**Plain-text document sources**.
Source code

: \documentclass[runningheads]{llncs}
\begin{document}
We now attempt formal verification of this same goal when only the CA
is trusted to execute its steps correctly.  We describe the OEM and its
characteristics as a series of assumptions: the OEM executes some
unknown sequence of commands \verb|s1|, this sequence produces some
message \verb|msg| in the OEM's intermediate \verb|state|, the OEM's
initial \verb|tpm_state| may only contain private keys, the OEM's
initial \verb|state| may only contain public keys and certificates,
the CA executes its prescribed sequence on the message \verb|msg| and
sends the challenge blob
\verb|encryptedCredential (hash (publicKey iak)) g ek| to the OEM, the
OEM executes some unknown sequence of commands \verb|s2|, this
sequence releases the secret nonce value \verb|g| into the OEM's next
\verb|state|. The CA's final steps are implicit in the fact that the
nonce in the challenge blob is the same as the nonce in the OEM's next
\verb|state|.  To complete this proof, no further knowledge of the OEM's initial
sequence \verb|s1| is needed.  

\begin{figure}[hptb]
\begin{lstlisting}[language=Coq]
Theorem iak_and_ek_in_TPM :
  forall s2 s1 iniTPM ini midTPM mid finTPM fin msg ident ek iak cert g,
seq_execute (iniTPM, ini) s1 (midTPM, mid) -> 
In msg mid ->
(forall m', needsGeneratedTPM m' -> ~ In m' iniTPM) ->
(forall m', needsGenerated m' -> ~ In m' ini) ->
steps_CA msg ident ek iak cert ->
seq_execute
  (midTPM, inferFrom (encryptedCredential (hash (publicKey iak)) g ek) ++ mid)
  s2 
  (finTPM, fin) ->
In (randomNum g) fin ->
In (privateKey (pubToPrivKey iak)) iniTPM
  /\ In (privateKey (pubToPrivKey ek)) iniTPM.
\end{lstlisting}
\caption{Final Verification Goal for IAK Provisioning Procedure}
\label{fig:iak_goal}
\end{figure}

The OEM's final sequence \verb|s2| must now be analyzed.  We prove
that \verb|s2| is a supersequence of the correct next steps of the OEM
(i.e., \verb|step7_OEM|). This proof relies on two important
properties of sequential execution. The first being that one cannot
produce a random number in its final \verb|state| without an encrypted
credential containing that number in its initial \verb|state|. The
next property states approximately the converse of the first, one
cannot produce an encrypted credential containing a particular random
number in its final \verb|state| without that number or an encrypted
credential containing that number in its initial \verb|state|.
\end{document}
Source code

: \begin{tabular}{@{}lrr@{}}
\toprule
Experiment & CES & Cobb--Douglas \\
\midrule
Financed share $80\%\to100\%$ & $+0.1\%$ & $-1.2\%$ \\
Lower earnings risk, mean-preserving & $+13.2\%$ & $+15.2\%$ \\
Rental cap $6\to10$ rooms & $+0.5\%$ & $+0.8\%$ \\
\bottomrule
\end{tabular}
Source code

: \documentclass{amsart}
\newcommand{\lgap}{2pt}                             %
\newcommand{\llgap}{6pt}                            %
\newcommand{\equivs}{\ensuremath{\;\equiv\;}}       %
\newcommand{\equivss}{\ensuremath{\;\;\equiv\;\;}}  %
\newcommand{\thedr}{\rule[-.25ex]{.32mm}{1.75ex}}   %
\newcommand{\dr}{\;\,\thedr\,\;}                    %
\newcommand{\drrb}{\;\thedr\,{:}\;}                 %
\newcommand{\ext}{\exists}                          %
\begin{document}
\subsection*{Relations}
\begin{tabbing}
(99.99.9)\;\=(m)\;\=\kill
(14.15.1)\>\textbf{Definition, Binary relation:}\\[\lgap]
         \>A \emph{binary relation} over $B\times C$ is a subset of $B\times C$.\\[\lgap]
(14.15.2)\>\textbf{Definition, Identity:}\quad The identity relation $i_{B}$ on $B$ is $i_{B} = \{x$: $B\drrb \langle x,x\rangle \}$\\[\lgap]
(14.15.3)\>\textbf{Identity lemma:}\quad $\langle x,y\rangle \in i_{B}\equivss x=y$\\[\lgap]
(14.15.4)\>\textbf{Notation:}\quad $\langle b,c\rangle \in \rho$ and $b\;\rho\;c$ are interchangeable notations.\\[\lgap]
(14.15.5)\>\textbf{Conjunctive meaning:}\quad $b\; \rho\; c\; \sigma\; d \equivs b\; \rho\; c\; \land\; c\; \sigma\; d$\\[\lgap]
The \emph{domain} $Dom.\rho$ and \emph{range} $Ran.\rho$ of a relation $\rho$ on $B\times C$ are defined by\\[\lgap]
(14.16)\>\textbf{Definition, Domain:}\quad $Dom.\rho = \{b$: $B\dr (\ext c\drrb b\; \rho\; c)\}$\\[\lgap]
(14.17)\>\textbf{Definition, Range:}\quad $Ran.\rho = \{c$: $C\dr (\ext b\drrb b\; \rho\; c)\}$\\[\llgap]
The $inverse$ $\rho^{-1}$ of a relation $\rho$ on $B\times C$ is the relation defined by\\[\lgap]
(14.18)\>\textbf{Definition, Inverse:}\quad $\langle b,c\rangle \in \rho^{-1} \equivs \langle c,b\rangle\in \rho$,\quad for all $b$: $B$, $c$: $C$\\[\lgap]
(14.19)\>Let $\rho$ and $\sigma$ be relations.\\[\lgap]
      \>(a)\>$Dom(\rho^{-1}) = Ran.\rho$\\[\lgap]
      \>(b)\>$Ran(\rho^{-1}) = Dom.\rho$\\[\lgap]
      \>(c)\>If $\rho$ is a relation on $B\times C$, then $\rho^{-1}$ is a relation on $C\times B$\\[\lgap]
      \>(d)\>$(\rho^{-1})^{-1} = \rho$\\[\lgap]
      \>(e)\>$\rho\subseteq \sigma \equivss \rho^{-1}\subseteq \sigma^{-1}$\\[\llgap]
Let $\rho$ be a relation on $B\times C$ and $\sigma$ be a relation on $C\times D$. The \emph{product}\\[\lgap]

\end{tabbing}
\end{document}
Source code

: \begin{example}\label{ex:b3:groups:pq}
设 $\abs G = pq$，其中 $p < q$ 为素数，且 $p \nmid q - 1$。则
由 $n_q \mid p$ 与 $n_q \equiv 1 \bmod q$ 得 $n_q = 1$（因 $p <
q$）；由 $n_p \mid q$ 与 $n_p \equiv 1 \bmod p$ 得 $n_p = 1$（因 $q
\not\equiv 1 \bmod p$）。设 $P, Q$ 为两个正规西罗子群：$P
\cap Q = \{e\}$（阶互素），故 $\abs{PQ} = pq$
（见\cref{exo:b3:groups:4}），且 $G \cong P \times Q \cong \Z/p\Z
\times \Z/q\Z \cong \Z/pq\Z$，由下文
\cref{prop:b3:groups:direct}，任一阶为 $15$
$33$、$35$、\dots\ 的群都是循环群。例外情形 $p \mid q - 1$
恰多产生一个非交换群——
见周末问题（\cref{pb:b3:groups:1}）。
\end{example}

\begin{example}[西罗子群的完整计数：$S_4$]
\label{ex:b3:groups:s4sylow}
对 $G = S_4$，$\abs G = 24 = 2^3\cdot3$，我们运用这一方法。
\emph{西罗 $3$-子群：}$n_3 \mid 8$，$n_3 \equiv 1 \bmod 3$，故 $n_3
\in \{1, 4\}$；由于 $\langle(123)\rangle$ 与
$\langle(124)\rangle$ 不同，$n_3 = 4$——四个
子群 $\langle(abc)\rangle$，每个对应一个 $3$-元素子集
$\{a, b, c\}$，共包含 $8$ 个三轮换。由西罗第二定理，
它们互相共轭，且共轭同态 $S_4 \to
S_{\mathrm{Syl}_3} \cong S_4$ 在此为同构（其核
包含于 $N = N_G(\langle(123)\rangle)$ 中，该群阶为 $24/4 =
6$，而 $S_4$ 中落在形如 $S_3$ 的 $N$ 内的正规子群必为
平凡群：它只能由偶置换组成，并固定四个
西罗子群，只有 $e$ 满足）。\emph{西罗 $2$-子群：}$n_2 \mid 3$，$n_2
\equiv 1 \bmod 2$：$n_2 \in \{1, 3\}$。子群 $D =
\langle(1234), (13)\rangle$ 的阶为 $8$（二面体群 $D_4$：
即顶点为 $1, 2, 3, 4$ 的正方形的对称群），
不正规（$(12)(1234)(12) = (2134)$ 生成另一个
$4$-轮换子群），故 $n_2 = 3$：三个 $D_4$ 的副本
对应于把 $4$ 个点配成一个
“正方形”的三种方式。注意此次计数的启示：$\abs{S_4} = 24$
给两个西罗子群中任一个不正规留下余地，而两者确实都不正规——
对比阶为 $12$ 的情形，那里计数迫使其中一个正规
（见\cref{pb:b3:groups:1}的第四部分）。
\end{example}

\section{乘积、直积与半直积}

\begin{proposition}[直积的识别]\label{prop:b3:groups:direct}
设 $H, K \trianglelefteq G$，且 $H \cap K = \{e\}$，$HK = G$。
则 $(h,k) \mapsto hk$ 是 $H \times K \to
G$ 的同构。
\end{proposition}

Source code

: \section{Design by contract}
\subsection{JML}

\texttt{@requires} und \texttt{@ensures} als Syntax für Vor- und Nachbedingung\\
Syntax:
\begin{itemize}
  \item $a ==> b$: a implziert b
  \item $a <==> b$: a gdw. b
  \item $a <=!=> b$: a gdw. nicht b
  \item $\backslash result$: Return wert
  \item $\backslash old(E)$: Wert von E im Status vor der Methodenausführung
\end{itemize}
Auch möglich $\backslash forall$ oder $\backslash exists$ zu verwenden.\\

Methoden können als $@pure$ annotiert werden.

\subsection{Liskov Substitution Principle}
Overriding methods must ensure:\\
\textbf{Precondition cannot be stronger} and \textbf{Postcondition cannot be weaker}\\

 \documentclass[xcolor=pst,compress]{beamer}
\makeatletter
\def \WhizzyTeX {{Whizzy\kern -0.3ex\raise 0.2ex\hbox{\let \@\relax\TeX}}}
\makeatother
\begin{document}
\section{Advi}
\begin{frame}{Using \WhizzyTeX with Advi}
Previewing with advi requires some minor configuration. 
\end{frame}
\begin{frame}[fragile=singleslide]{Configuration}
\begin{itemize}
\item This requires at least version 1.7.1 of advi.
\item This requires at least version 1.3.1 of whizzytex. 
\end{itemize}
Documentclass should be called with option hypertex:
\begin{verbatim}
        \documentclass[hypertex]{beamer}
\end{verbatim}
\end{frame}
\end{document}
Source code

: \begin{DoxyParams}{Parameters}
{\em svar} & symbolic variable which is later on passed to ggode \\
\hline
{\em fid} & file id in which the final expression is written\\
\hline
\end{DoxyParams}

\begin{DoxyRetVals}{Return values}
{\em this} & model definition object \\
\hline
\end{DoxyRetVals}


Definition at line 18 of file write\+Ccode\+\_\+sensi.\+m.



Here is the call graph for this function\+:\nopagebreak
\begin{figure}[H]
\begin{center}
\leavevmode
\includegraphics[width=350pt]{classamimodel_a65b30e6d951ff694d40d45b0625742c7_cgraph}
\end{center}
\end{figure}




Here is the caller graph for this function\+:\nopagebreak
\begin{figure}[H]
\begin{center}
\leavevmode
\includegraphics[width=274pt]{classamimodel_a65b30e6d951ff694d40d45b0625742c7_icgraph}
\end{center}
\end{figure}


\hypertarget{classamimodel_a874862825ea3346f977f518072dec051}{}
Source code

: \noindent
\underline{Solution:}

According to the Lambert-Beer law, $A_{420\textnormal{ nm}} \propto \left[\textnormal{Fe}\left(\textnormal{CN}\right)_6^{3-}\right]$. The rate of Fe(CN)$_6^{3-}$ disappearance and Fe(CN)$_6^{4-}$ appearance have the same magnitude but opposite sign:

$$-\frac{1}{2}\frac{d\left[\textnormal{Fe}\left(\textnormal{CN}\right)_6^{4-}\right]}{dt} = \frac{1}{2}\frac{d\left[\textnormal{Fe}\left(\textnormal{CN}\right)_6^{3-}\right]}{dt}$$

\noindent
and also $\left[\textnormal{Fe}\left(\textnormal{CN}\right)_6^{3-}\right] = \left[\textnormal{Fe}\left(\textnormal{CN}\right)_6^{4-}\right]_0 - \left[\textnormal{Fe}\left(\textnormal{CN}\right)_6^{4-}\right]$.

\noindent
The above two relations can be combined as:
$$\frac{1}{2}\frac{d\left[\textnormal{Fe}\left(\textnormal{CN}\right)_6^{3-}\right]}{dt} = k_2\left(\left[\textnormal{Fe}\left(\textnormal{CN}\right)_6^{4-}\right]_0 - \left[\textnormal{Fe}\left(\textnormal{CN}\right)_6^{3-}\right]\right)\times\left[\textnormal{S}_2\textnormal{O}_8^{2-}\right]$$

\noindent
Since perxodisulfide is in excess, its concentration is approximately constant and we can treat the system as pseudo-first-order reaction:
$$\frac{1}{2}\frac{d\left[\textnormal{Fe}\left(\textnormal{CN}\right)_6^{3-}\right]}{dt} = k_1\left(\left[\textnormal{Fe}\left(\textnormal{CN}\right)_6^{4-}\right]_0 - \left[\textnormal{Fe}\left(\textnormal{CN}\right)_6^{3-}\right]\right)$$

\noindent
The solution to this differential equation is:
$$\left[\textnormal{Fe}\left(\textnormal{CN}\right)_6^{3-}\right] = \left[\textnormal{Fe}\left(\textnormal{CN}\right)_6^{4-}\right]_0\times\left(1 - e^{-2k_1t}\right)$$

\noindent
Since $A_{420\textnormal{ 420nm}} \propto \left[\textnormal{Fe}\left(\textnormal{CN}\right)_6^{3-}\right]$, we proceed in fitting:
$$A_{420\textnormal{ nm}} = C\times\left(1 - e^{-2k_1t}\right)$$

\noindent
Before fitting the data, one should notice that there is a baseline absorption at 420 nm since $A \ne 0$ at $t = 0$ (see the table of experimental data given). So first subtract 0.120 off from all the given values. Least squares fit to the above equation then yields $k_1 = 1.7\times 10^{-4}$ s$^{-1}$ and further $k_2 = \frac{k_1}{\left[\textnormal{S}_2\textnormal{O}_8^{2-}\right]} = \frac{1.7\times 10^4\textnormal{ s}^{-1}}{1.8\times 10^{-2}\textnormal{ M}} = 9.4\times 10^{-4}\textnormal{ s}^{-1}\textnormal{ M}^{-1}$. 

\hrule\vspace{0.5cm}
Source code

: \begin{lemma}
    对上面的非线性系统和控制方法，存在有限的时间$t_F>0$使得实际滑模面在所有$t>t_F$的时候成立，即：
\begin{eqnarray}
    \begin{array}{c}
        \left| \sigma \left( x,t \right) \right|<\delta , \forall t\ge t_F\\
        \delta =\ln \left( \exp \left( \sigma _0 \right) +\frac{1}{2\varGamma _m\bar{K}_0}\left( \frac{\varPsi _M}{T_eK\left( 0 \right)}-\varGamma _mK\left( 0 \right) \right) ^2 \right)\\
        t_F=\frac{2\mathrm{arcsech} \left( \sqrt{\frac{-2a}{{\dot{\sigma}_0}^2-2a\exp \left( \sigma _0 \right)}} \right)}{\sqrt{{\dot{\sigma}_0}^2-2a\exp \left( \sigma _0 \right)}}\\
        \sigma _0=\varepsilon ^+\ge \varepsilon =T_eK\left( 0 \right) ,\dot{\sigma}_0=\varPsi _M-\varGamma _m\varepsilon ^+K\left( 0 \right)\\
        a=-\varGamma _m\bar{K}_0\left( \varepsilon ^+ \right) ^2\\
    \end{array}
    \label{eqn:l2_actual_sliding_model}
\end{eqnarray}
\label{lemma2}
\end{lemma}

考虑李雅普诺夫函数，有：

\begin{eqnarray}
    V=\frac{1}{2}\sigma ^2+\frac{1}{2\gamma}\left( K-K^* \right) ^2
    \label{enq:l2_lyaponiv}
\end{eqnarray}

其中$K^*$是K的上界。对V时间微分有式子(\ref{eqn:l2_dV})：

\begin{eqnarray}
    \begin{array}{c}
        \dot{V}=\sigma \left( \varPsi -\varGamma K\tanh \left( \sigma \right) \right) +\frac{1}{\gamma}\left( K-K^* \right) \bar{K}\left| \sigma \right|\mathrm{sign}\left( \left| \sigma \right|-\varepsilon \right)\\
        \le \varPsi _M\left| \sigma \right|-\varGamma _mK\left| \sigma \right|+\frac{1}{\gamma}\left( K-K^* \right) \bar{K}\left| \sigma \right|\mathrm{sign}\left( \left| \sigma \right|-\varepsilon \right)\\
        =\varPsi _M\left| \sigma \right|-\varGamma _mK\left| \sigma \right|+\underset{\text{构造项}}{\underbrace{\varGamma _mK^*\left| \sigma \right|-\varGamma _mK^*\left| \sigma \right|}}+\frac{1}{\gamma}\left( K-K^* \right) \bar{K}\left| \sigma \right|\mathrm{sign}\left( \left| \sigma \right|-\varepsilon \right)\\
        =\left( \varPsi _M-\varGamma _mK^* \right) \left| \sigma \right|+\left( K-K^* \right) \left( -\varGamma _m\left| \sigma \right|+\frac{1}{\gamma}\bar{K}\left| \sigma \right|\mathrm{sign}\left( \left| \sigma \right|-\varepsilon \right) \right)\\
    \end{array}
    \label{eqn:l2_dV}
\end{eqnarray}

**ABOUT THIS TASK**.
In the records above, which lines hold the string "hash"? Copy each one.

**SOLUTION**.
\verb|encryptedCredential (hash (publicKey iak)) g ek| to the OEM, the
  (midTPM, inferFrom (encryptedCredential (hash (publicKey iak)) g ek) ++ mid)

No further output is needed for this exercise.